• TRY IT
Lines from the beginning of the entries up to and including the one with "- Independent service deployment" must be duplicated word for word; leave out all others.

• RECORDS FOR THIS EXERCISE
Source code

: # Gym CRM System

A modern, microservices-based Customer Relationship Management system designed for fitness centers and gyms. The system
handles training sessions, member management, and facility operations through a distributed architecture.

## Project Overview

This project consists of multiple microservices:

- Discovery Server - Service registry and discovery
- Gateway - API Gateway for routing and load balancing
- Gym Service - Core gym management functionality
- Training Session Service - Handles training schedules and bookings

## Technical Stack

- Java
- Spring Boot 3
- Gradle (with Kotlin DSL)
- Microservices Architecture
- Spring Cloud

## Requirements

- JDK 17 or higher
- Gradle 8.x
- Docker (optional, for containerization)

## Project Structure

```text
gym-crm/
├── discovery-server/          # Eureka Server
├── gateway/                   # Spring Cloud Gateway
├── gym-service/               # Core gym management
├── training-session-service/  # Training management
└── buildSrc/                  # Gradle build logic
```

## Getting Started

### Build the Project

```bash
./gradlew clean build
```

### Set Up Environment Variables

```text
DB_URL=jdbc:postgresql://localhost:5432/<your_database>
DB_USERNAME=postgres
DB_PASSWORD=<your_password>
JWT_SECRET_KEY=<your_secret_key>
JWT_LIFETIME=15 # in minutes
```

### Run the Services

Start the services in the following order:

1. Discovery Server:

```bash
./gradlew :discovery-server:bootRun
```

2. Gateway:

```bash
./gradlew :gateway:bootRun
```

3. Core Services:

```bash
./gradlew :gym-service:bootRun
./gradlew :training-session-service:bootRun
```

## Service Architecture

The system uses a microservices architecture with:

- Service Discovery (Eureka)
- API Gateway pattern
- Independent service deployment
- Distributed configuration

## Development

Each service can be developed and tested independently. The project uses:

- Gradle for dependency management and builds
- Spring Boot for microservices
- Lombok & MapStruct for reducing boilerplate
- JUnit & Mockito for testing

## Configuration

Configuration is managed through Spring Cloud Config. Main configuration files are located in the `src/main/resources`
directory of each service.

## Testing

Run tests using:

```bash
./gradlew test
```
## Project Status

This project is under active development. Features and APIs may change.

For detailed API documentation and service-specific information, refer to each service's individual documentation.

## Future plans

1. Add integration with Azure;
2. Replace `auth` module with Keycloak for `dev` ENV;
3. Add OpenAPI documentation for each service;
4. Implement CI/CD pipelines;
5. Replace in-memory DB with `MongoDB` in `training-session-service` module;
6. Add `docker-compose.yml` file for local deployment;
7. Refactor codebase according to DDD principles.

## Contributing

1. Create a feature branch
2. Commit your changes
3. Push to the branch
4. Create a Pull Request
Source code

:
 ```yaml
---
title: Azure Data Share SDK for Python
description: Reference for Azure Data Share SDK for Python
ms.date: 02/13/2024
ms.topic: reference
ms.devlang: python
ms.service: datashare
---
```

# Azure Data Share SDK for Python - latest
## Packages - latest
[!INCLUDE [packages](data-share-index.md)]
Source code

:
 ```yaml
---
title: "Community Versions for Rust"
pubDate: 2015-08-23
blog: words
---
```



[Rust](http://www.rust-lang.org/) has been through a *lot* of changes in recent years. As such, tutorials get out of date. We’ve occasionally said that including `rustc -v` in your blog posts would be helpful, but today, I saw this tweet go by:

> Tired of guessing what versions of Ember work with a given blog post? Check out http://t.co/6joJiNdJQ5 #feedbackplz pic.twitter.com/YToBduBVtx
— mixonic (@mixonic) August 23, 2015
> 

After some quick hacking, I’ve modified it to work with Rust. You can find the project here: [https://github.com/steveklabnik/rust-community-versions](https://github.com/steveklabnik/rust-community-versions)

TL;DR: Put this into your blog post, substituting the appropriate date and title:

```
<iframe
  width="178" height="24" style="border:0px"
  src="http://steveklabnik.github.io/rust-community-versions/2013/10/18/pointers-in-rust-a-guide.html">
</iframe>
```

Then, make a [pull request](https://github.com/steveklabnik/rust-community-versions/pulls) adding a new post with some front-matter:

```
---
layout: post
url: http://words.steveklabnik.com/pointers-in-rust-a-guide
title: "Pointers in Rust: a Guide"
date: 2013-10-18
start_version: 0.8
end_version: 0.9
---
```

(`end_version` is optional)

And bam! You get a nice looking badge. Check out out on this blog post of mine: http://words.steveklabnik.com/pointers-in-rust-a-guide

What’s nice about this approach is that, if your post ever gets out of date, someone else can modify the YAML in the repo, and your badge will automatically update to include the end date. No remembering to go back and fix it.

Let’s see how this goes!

• YOUR SOLUTION
Source code

: # Gym CRM System

A modern, microservices-based Customer Relationship Management system designed for fitness centers and gyms. The system
handles training sessions, member management, and facility operations through a distributed architecture.

## Project Overview

This project consists of multiple microservices:

- Discovery Server - Service registry and discovery
- Gateway - API Gateway for routing and load balancing
- Gym Service - Core gym management functionality
- Training Session Service - Handles training schedules and bookings

## Technical Stack

- Java
- Spring Boot 3
- Gradle (with Kotlin DSL)
- Microservices Architecture
- Spring Cloud

## Requirements

- JDK 17 or higher
- Gradle 8.x
- Docker (optional, for containerization)

## Project Structure

```text
gym-crm/
├── discovery-server/          # Eureka Server
├── gateway/                   # Spring Cloud Gateway
├── gym-service/               # Core gym management
├── training-session-service/  # Training management
└── buildSrc/                  # Gradle build logic
```

## Getting Started

### Build the Project

```bash
./gradlew clean build
```

### Set Up Environment Variables

```text
DB_URL=jdbc:postgresql://localhost:5432/<your_database>
DB_USERNAME=postgres
DB_PASSWORD=<your_password>
JWT_SECRET_KEY=<your_secret_key>
JWT_LIFETIME=15 # in minutes
```

### Run the Services

Start the services in the following order:

1. Discovery Server:

```bash
./gradlew :discovery-server:bootRun
```

2. Gateway:

```bash
./gradlew :gateway:bootRun
```

3. Core Services:

```bash
./gradlew :gym-service:bootRun
./gradlew :training-session-service:bootRun
```

## Service Architecture

The system uses a microservices architecture with:

- Service Discovery (Eureka)
- API Gateway pattern
- Independent service deployment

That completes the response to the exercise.